Segment Open

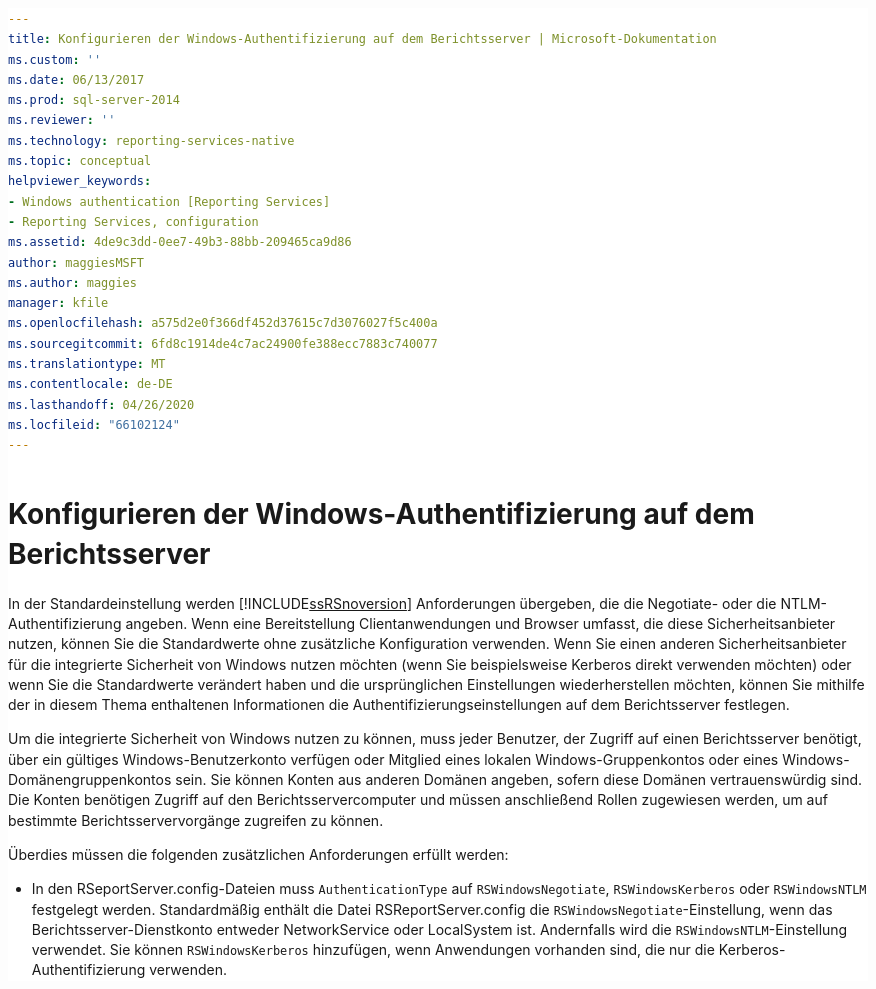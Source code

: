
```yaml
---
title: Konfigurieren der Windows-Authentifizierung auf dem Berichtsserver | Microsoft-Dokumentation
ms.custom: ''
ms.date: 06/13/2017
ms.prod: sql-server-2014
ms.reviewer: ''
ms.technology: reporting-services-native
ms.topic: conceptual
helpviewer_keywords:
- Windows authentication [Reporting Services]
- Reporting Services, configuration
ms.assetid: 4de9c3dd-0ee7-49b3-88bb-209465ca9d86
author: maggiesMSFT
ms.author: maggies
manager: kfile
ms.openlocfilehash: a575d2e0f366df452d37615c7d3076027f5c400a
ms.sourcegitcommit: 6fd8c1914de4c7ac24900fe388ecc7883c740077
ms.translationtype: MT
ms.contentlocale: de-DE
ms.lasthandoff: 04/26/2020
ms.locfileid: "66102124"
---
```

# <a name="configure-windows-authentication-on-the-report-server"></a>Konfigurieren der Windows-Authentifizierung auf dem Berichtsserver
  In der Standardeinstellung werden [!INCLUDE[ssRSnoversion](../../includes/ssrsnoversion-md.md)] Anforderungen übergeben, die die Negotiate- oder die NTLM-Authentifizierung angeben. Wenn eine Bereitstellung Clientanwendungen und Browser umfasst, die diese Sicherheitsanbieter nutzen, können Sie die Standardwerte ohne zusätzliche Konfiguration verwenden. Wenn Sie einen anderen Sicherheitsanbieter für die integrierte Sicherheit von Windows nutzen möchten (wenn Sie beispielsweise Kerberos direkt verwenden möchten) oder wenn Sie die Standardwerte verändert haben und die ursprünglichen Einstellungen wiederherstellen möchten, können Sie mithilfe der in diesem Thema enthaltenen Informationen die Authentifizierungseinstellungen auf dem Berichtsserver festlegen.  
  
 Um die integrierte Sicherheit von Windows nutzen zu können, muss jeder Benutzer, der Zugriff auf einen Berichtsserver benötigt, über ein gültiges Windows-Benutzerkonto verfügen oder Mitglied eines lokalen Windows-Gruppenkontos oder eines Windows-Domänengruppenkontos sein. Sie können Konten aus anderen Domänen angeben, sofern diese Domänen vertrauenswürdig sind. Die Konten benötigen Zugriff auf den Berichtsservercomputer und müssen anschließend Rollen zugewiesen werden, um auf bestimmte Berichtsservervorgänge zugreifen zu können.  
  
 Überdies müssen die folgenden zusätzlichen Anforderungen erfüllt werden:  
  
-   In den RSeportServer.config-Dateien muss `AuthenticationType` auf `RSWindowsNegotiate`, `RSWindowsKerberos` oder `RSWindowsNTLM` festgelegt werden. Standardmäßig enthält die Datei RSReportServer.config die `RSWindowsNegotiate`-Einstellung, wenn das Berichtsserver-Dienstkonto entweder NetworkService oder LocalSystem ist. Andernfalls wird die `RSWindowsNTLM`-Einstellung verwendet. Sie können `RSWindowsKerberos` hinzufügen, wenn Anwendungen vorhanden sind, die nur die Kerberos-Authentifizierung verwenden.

Segment Closed

Work instruction: Only lines holding the word "müssen" are wanted; copy each one from the listing.

Output:
 Um die integrierte Sicherheit von Windows nutzen zu können, muss jeder Benutzer, der Zugriff auf einen Berichtsserver benötigt, über ein gültiges Windows-Benutzerkonto verfügen oder Mitglied eines lokalen Windows-Gruppenkontos oder eines Windows-Domänengruppenkontos sein. Sie können Konten aus anderen Domänen angeben, sofern diese Domänen vertrauenswürdig sind. Die Konten benötigen Zugriff auf den Berichtsservercomputer und müssen anschließend Rollen zugewiesen werden, um auf bestimmte Berichtsservervorgänge zugreifen zu können.  
 Überdies müssen die folgenden zusätzlichen Anforderungen erfüllt werden:  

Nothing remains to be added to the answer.